Former Atlanta Journal-Constitution medical and healthcare writer Mike
King has joined Hayslett Group LLC as Senior Counsel, the firm announced.
King joins Hayslett Group following a 36-year newspaper career that
focused heavily on science, medicine and health policy. In his final
assignment at the AJC, King served as a member of the newspaper's
editorial board and was responsible for commentary on important state,
local and national issues, including health care reform, SCHIP,
Georgia's mental health system, racial disparities in health outcomes
and public health funding.
His series of "Saving Grady" editorials - 46 over a period of 18 months
- outlined the scope of the problem with Georgia's largest public
hospital, proposed solutions and the roles local and state government
should be playing to address the issue of indigent care funding.
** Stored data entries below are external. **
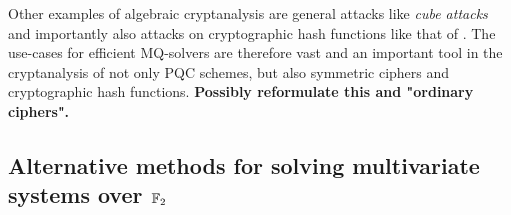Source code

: Other examples of algebraic cryptanalysis are general attacks like \textit{cube attacks} \cite{Videau2011} and importantly also attacks on cryptographic hash functions like that of \cite{10.1007/978-3-642-21702-9_6}. The use-cases for efficient MQ-solvers are therefore vast and an important tool in the cryptanalysis of not only PQC schemes, but also  symmetric ciphers and cryptographic hash functions. \textbf{Possibly reformulate this and "ordinary ciphers".}

\subsection{Alternative methods for solving multivariate systems over $\mathbb{F}_2$}

\newpage
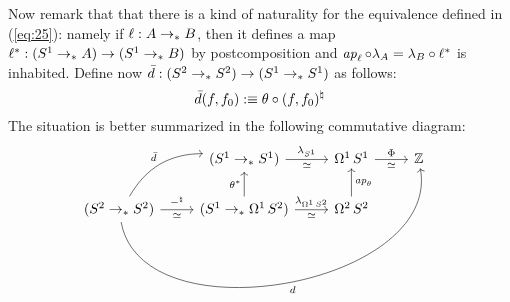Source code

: \documentclass[english,a4]{article}
\begin{document}
Now remark that that there is a kind of naturality for the equivalence
defined in (\ref{eq:25}): namely if $\ell:A \to_\ast B$, then it defines
a map $\ell^\ast : ({S^1}\to_\ast A) \to ({S^1} \to_\ast B)$ by
postcomposition and
$\mathop{{\it ap}_{\ell}} \circ \lambda_A = \lambda_B \circ \ell^\ast$ is
inhabited. Define now $\bar d: ({S^2} \to_\ast {S^2}) \to ({S^1} \to_\ast {S^1})$
as follows:
\begin{equation}
  \label{eq:29}
  \bar d(f,f_0) \mathrel{\hbox{:}\mkern-5mu\equiv} \theta\circ(f,f_0)^\natural
\end{equation}
The situation is better summarized in the following commutative
diagram:
\begin{equation}
  \label{eq:30}
  \begin{tikzcd}
    {} & (\Sc \ptdto \Sc) \rar["\lambda_{\Sc}","\weq"swap] &
    \loopspace 1 \Sc \rar["\Phi","\weq"swap] & \ZZ
    \\
    (\Sp \ptdto \Sp) \rar["\blank^\natural","\weq"swap] \ar[ur,bend
    left,"\bar d"] \ar[urrr, bend
    right=90,"d"swap] & (\Sc \ptdto \loopspace 1 \Sp)
    \rar["\lambda_{\loopspace 1 \Sp}","\weq"swap] \uar["\theta^\ast"]
    & \loopspace 2 \Sp \uar["\ap\theta"swap] & 
  \end{tikzcd}
\end{equation}
\end{document}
Decision-makers in metro Atlanta credit the newspaper, and King's
editorials, with providing the impetus needed to eventually reshape
Grady's governance and help the hospital begin to reverse its cycle of
debt.
Hayslett Group, an Atlanta-based communications firm established in
1994, has long had one of Georgia's most experienced and effective
healthcare communications practices. Over the years, the firm has
managed communications and grassroots campaigns that have, among other
achievements, helped defeat legislative assaults on the state's
certificate-of-need system, put trauma funding on a statewide ballot,
and re-establish the state's public health agency as a standalone
department.
"Mike King is a tremendous addition to the Hayslett Group team," said
Charles N. Hayslett, the firm's founder and CEO. "Few people can match
his depth of knowledge on medical matters and health policy, let alone
his abilities as a thinker and a writer, and he has earned tremendous
standing in health care circles in Georgia and beyond. I am very
pleased to be able to bring him onto our team."
"For me, this is an excellent fit," said King. "Over the years,
Hayslett Group has proven itself to be a capable and credible
communicator on medicine and health care, among many other subjects.
They have a strong track record of enabling their clients to communicate
effectively about often complicated and intricate messages."
King began his journalism career in 1972 at The Courier-Journal in
Louisville, Ky., serving over 15 years as a reporter, editor and
Washington correspondent. As a Washington reporter in 1982, he was
among the first to link the tobacco industry's stealth cigarette
marketing campaigns to teenage smoking. He was recruited to the AJC in
1987 and served over the next 21 years as a science and medical writer
and editor; then as Metro Editor supervising more than 125 reporters and
editors, and then as the public editor before finally moving to the
editorial board. He retired from the AJC in 2008.